All the wines exhibited a rich, deep, dark red to red black colour and although the 'purple' tones were lost, they still had flashes of crimson. Some bricking was just starting to develop on the rims of the two older wines.
Unison Selection 1998 is a soft sensual wine, liquoricey and savoury with cedar kicking in and raisined currant-like fruit. Integrated but still complex tannins, a deep profound taste and a long, full sweet-fruited finish. Beautiful.
Unison Selection 1999 is quite chocolatey upfront with biscuity oak and grainy tannins when the wine is first tasted but leaves a 'fine' impression on the persistent finish. Not as fruity as the 1998 with chocolate / mocha - particularly mocha at the end. A deep, concentrated wine and still evolving.
Unison Selection 2000 is so youthful compared to the previous two. Classy French oak on the nose emits a Bordeaux-like 'cedary' complexity and sweet fruit fills the palate - cherry, plum, baked blackberry - some bittersweet fruit coming through too and then a kick of peppery spice. Again, deep and rich with tannins silky and integrated. The brightest of the three on show with still years and years of life ahead of it.
Back in the main room Unison Selection 2006 was poured from the bottle. The colour was intense and vivid with purple flashes everywhere - its youth was patently apparent. Beautifully fragrant nose of classy oak and deep fruit then in the palate intense blackcurrant / blackberry / violet with lovely anise-like spice and big oak pushing through to claim its superiority on the finish all the while the tannins very silky and refined. Seeing how the others have aged, I'd put this away for a while.
The back vintages were on show because they are still available to buy from the winery - a mere snip at $70 a bottle. The current 'Selection' release, the 2006, is $48. Check out the website - www.unisonvineyard.co.nz.
Unison also have a much more affordable wine at just $15 a bottle.
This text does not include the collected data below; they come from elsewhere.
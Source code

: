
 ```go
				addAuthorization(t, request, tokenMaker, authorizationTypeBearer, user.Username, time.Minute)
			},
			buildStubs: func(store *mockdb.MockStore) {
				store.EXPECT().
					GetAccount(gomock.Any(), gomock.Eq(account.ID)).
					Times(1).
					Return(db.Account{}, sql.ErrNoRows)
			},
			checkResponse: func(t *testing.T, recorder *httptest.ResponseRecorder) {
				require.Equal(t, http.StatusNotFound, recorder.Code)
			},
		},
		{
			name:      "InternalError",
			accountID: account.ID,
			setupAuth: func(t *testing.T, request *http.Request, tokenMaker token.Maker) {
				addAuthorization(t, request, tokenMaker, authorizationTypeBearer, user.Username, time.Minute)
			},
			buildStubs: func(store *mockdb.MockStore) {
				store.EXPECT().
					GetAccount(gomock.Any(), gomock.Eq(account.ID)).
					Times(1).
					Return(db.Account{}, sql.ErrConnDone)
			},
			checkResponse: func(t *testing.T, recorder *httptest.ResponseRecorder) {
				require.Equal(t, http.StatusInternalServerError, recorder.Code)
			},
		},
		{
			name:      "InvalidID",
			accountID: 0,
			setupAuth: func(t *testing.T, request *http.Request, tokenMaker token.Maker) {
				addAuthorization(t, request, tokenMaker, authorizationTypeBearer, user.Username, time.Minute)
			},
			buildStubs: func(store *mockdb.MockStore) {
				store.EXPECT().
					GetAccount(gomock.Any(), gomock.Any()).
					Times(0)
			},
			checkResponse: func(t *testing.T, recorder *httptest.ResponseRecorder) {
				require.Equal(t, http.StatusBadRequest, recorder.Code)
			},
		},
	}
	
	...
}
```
They've called it Recession Red 2008. A blend of 60% Cabernet Sauvignon and 40% Syrah, it's smooth and easy drinking with soft gentle tannins, juicy plum-like fruit, plenty of winey spices and a hint of violets adding a little 'x' factor.
Bubbly Sauvignon Surprise
He handed me a glass of wine for a five o'clock drink - an ordinary glass that's usually filled with a Chardonnay tipple - or if 'm lucky, a Riesling. But as soon as I smelt it I knew it was left field for the chardonnay drinking man because this was a bright fruity Sauvignon Blanc - fresh and pungent with exuberant 'leap out of the glass' aromatics.
He watched me as I took a sip, wanting to see my reaction - and reaction there was because this was no ordinary sauvignon blanc - this was a sparkling wine and the onslaught of bubbles really gave the mouth one heck of a fright. But once the effervescence subsided there were all the classical savvy flavours floating on a bed of creamy mousse with a soft finish and a lingering pungency. I'm a sauvignon blanc fan and yep, I liked it. Tres tres nice.
The wine is Lindauer and although it is not NZ's first sparkling sauv blanc - Mount Riley 'Savvee' takes that honour - and until now the Mount Riley has been unique. Now Lindauer will bring the style to the masses. Montana and Lindauer have found an excellent solution to the excess of sauvignon blanc produced in 2008. They say it has an RRP of $14.99 but Lindauer in all its forms has a regular cycle of discounted specials. It'll be under $10 somewhere, you'll see. Look for the shiny silver and apple green label.
I'm going to see what the rellies think at a one year old's birthday party this Saturday.